== Provided records ==

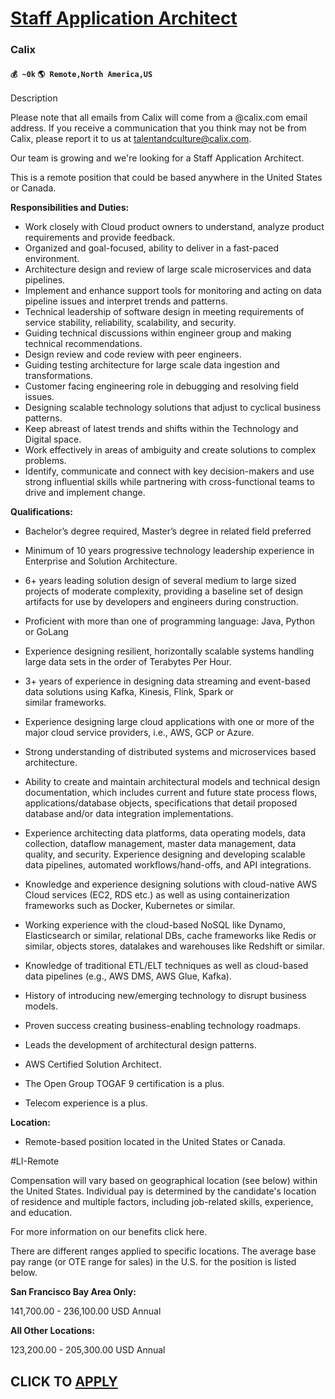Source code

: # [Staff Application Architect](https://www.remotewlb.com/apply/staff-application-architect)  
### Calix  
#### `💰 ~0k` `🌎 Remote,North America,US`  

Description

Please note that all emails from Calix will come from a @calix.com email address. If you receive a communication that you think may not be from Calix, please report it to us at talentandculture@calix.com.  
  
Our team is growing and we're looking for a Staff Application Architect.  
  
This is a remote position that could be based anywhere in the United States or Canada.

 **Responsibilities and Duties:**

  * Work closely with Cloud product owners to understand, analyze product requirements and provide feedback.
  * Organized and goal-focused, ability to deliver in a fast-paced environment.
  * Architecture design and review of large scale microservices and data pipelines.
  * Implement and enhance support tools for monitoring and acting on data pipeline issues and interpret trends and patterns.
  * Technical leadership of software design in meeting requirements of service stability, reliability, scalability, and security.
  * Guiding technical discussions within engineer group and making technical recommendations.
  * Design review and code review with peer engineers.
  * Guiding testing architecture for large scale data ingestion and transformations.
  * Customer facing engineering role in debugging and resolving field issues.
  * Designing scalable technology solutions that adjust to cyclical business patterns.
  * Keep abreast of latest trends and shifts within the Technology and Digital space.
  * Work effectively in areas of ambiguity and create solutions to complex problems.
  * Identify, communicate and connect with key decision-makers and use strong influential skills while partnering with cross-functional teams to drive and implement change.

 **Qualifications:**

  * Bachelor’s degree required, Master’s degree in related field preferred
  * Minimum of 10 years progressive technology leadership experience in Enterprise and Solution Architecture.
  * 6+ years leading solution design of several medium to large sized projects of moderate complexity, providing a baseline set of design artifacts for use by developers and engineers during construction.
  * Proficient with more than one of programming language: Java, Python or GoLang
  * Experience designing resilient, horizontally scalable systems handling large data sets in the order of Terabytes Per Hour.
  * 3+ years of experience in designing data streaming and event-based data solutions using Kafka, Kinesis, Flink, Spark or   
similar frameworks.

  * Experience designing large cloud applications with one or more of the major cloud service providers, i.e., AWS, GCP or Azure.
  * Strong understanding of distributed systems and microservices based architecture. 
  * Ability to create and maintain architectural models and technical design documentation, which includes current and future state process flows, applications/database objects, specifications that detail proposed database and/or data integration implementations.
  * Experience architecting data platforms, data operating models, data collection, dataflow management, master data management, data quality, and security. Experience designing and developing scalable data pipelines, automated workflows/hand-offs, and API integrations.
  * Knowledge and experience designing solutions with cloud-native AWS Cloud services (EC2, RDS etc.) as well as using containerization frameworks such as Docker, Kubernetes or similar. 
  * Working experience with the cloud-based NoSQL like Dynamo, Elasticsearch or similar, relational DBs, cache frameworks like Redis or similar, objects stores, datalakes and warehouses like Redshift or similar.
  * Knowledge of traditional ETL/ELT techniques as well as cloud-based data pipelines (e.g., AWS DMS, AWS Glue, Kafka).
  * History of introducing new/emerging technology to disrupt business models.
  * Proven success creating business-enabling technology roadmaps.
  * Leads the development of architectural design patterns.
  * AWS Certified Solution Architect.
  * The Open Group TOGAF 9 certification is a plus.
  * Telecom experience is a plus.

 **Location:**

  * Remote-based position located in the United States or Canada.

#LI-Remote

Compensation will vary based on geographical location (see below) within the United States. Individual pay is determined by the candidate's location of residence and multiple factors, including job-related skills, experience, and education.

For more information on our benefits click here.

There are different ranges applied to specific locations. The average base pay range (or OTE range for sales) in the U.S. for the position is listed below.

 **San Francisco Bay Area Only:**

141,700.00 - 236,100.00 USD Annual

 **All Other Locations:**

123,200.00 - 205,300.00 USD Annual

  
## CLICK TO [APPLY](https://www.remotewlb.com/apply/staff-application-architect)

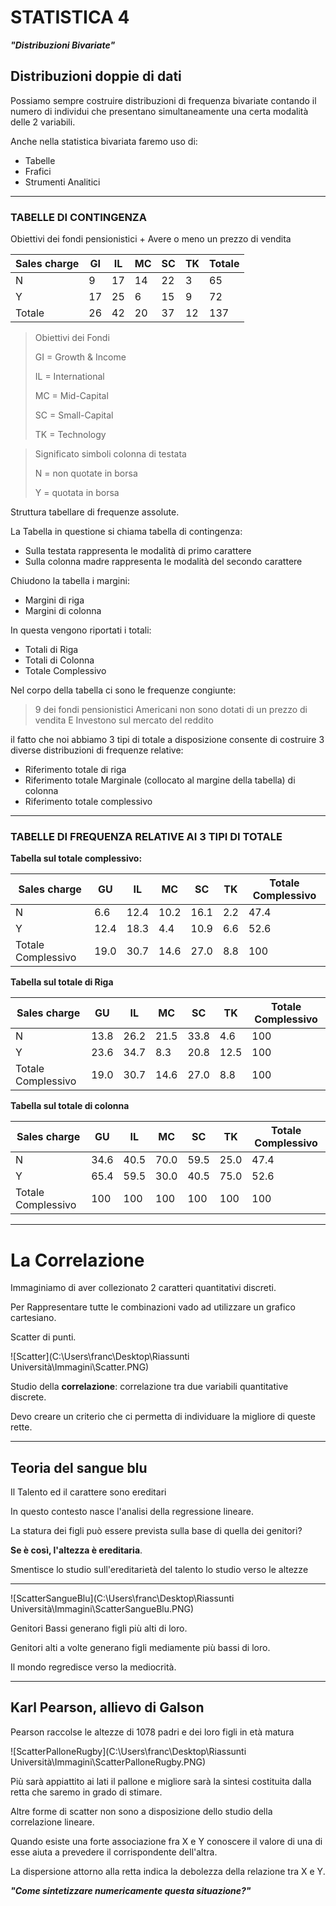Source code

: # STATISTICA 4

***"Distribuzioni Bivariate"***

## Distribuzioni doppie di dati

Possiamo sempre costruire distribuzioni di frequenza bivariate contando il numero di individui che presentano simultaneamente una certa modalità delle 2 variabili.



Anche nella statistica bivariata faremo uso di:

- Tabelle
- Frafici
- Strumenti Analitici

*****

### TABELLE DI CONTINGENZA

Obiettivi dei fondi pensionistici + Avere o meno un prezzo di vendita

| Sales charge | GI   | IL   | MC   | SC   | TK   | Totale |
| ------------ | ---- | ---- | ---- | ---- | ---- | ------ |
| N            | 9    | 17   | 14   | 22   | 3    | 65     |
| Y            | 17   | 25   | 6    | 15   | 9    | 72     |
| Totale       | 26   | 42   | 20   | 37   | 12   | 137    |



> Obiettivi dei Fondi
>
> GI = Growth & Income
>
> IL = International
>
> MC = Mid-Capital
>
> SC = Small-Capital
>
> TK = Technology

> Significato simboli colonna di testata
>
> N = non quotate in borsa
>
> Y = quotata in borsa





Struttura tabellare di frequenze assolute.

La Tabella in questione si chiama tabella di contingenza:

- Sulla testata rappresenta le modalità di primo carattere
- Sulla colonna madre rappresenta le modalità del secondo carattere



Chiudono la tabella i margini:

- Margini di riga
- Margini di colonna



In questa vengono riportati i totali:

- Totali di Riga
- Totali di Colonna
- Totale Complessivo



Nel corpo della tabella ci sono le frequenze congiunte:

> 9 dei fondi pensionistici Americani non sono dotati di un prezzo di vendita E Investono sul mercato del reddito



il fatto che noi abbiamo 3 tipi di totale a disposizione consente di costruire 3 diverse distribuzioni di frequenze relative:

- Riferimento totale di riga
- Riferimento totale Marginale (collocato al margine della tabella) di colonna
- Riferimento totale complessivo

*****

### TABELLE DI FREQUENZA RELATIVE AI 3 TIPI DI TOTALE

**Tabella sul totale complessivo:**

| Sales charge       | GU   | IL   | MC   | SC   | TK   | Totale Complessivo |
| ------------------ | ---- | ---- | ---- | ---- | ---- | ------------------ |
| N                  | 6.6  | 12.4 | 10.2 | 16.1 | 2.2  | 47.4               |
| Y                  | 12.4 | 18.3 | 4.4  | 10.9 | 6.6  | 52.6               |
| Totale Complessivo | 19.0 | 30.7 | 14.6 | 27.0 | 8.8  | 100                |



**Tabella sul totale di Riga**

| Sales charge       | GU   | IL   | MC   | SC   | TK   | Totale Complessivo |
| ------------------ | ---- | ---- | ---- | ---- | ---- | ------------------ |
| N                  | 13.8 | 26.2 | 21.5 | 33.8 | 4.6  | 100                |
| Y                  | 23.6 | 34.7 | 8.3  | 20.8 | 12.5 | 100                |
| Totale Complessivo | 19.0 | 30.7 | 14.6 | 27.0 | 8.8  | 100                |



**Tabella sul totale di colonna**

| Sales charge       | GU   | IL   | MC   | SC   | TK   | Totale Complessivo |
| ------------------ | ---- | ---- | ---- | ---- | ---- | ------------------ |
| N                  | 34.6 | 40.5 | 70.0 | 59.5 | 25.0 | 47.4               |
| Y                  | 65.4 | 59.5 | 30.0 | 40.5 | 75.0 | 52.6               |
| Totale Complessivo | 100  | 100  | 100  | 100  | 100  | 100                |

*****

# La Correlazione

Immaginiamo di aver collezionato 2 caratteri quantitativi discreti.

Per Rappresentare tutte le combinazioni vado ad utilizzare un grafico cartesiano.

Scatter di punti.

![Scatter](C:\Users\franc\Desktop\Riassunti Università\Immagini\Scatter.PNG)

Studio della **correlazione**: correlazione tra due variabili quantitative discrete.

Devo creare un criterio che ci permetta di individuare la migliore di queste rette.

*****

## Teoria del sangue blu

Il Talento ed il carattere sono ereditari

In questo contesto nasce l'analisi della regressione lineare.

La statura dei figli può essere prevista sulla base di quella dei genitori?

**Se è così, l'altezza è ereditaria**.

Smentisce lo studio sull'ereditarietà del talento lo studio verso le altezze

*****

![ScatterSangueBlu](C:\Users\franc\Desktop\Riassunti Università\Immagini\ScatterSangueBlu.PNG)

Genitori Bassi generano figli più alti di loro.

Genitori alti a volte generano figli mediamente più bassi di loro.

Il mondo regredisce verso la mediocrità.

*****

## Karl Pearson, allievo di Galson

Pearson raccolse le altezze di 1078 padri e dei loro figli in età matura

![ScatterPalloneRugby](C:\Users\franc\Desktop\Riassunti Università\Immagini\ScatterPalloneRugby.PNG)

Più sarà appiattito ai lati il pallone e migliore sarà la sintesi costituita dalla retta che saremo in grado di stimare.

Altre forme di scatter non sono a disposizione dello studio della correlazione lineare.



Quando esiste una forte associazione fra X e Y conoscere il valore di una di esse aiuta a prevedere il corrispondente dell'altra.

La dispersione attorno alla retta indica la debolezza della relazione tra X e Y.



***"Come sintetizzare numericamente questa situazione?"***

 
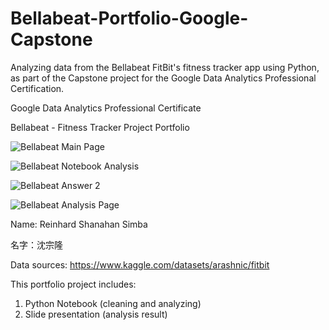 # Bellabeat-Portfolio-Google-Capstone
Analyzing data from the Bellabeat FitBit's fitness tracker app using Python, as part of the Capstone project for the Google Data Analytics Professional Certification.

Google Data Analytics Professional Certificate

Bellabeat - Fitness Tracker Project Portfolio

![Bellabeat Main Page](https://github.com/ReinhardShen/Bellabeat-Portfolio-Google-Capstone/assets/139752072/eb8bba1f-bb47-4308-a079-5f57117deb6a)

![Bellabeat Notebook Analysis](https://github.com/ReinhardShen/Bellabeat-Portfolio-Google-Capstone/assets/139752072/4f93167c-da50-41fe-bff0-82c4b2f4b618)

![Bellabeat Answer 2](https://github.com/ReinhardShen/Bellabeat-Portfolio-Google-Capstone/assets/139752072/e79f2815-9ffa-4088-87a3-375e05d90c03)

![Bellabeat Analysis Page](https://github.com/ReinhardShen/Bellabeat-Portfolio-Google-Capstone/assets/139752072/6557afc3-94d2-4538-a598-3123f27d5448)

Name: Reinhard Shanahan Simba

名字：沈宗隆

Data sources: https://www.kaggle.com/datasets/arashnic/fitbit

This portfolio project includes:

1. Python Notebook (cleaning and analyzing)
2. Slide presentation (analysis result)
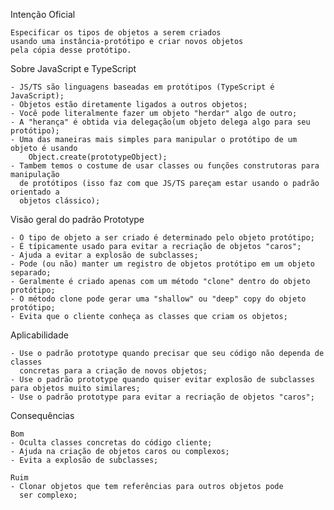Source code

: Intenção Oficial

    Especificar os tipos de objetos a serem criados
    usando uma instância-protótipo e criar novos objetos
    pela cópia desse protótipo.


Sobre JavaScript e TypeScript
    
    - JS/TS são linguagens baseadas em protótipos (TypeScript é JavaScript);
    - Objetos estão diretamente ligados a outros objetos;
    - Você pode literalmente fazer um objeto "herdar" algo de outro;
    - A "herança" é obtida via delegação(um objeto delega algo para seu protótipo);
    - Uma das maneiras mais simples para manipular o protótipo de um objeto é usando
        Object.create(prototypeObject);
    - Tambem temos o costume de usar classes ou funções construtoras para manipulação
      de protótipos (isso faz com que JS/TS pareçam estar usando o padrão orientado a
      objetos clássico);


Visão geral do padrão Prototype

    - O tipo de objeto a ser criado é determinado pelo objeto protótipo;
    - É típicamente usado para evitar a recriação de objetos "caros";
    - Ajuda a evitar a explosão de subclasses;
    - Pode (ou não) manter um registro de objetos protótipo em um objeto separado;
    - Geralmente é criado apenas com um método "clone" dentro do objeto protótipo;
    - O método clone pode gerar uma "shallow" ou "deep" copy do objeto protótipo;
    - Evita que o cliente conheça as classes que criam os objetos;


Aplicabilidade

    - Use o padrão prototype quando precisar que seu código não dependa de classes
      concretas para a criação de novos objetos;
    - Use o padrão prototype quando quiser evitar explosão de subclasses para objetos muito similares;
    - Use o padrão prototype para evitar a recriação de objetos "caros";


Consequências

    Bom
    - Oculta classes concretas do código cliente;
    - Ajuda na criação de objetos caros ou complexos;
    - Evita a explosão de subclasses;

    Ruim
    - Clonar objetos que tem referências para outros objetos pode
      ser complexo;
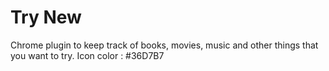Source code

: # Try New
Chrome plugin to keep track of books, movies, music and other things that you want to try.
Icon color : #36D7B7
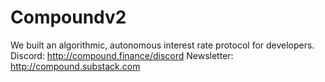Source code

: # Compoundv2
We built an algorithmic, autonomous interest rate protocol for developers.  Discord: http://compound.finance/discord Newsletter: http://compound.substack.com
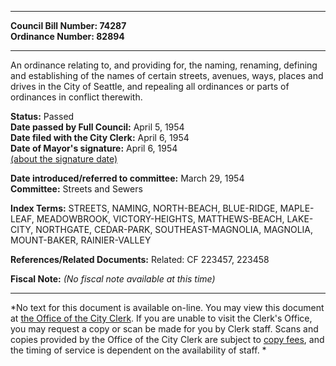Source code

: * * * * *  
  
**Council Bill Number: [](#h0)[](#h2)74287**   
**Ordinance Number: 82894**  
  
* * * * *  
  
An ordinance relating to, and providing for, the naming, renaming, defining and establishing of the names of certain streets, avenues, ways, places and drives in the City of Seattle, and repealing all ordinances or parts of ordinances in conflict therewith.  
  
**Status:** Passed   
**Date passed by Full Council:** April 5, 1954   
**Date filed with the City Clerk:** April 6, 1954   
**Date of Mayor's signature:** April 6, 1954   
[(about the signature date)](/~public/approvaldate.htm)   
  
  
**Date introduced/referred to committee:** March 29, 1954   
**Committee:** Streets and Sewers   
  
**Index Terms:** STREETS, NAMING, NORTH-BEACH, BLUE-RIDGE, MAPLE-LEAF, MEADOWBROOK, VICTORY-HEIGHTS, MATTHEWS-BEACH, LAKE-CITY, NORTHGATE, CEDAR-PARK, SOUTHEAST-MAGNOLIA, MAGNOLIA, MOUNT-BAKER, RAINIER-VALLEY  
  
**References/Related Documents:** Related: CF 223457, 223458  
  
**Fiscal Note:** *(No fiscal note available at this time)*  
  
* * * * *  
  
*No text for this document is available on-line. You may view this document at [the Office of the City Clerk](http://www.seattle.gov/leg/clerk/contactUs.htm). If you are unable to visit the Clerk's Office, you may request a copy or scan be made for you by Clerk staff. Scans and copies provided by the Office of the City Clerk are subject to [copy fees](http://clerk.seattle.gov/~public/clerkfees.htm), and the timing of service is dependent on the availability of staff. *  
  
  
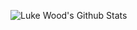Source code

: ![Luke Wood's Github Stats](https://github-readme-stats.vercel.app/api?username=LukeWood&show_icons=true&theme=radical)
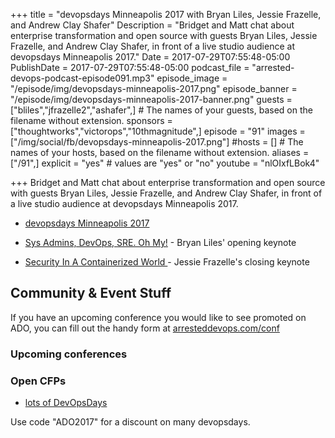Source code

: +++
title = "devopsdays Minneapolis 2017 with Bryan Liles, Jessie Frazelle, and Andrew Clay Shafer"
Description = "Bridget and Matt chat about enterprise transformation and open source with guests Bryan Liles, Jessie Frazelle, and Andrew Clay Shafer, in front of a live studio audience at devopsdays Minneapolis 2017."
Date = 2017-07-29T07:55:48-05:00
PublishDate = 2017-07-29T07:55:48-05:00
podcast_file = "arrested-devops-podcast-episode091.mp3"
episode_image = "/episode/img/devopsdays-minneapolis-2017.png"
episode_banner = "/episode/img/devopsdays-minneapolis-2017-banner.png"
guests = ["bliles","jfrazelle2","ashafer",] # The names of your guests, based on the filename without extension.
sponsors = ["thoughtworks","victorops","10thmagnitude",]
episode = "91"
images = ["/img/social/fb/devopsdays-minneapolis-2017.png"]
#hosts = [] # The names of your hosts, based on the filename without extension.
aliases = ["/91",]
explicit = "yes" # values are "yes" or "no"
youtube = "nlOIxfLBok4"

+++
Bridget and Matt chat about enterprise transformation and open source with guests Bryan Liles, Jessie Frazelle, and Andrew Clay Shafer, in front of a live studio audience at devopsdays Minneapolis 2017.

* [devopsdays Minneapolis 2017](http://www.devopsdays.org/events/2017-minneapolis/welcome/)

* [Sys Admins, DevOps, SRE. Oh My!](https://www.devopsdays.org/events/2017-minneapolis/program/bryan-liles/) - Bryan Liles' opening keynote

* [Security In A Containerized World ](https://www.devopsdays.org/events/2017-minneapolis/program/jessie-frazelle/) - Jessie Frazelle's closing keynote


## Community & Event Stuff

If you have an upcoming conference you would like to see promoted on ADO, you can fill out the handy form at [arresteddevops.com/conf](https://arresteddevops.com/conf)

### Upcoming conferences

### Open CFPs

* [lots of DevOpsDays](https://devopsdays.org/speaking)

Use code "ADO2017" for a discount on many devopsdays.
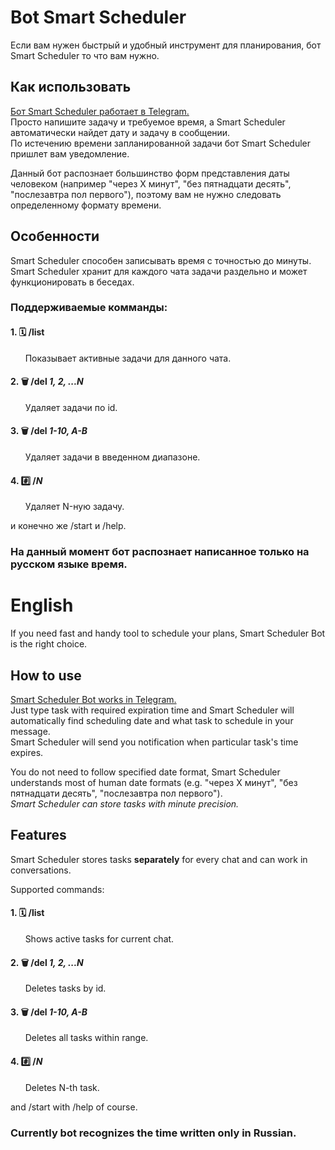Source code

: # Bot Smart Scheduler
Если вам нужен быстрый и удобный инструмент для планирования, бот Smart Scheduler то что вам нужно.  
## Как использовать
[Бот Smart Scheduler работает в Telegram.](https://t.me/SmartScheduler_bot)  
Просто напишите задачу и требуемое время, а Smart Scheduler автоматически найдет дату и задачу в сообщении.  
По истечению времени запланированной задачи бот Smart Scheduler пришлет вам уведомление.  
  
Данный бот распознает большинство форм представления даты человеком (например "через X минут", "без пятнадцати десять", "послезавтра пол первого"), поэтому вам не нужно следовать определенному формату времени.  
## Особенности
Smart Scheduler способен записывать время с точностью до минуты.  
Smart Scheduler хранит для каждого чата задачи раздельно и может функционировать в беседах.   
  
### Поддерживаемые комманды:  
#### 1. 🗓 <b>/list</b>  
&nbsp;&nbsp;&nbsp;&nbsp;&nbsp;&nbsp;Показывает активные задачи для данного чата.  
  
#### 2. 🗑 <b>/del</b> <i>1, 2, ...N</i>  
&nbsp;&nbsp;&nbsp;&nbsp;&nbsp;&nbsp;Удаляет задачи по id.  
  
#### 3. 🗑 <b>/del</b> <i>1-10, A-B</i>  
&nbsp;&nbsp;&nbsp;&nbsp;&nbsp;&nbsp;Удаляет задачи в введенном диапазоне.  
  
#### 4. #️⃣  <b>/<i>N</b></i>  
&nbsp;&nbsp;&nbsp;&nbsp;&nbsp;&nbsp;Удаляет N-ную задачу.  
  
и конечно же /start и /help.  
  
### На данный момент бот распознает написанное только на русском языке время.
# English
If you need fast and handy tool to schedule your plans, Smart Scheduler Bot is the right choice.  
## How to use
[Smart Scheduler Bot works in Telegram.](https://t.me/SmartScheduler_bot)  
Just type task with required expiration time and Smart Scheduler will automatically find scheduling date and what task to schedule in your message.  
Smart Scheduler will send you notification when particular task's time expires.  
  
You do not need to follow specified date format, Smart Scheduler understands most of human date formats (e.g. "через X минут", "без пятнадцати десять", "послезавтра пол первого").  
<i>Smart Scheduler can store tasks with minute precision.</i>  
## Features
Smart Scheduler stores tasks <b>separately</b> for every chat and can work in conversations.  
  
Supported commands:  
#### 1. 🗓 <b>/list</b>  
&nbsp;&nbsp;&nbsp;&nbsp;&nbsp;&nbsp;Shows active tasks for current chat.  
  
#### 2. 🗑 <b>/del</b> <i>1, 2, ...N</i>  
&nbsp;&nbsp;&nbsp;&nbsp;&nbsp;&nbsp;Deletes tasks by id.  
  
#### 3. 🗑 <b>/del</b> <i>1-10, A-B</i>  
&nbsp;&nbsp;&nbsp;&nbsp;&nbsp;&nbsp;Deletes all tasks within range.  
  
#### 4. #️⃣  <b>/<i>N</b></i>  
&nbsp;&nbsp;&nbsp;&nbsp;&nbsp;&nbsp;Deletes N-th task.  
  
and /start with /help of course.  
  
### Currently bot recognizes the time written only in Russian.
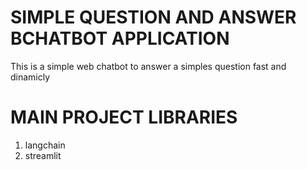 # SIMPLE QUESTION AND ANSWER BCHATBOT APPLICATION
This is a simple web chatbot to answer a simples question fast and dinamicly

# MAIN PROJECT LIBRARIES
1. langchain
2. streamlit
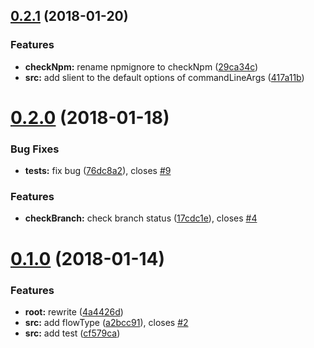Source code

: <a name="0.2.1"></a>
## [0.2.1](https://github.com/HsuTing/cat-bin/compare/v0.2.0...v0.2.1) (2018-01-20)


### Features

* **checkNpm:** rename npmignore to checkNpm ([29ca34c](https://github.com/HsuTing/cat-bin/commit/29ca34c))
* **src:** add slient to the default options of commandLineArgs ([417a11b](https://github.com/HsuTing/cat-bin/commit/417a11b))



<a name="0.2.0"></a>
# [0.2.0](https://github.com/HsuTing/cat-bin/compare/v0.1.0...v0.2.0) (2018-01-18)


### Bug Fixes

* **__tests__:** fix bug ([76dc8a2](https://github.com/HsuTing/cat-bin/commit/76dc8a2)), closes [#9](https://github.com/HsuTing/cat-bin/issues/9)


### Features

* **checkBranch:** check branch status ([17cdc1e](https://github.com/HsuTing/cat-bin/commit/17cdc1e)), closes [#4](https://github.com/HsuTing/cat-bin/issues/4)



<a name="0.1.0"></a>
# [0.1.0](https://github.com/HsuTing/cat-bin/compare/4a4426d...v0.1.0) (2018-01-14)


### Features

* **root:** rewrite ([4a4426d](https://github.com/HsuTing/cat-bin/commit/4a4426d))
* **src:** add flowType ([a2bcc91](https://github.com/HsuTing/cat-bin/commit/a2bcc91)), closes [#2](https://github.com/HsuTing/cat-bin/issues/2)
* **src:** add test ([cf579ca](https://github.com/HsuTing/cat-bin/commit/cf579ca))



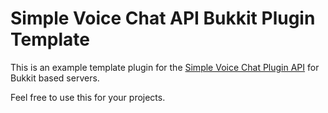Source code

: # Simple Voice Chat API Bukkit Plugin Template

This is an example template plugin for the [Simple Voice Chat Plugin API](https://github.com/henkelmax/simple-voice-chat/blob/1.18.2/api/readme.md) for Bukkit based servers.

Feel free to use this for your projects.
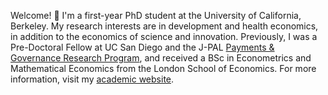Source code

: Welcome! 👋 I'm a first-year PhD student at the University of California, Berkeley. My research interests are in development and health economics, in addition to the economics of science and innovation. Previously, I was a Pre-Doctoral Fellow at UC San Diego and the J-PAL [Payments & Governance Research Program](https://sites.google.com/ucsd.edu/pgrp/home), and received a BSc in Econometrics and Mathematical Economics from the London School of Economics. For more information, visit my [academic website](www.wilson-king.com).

== Your objective ==
From the records above, print only the lines between the one holding "This is a remote" and the one holding "Python or GoLang", inclusive, exactly as they stand.

== Your solution ==
This is a remote position that could be based anywhere in the United States or Canada.

 **Responsibilities and Duties:**

  * Work closely with Cloud product owners to understand, analyze product requirements and provide feedback.
  * Organized and goal-focused, ability to deliver in a fast-paced environment.
  * Architecture design and review of large scale microservices and data pipelines.
  * Implement and enhance support tools for monitoring and acting on data pipeline issues and interpret trends and patterns.
  * Technical leadership of software design in meeting requirements of service stability, reliability, scalability, and security.
  * Guiding technical discussions within engineer group and making technical recommendations.
  * Design review and code review with peer engineers.
  * Guiding testing architecture for large scale data ingestion and transformations.
  * Customer facing engineering role in debugging and resolving field issues.
  * Designing scalable technology solutions that adjust to cyclical business patterns.
  * Keep abreast of latest trends and shifts within the Technology and Digital space.
  * Work effectively in areas of ambiguity and create solutions to complex problems.
  * Identify, communicate and connect with key decision-makers and use strong influential skills while partnering with cross-functional teams to drive and implement change.

 **Qualifications:**

  * Bachelor’s degree required, Master’s degree in related field preferred
  * Minimum of 10 years progressive technology leadership experience in Enterprise and Solution Architecture.
  * 6+ years leading solution design of several medium to large sized projects of moderate complexity, providing a baseline set of design artifacts for use by developers and engineers during construction.
  * Proficient with more than one of programming language: Java, Python or GoLang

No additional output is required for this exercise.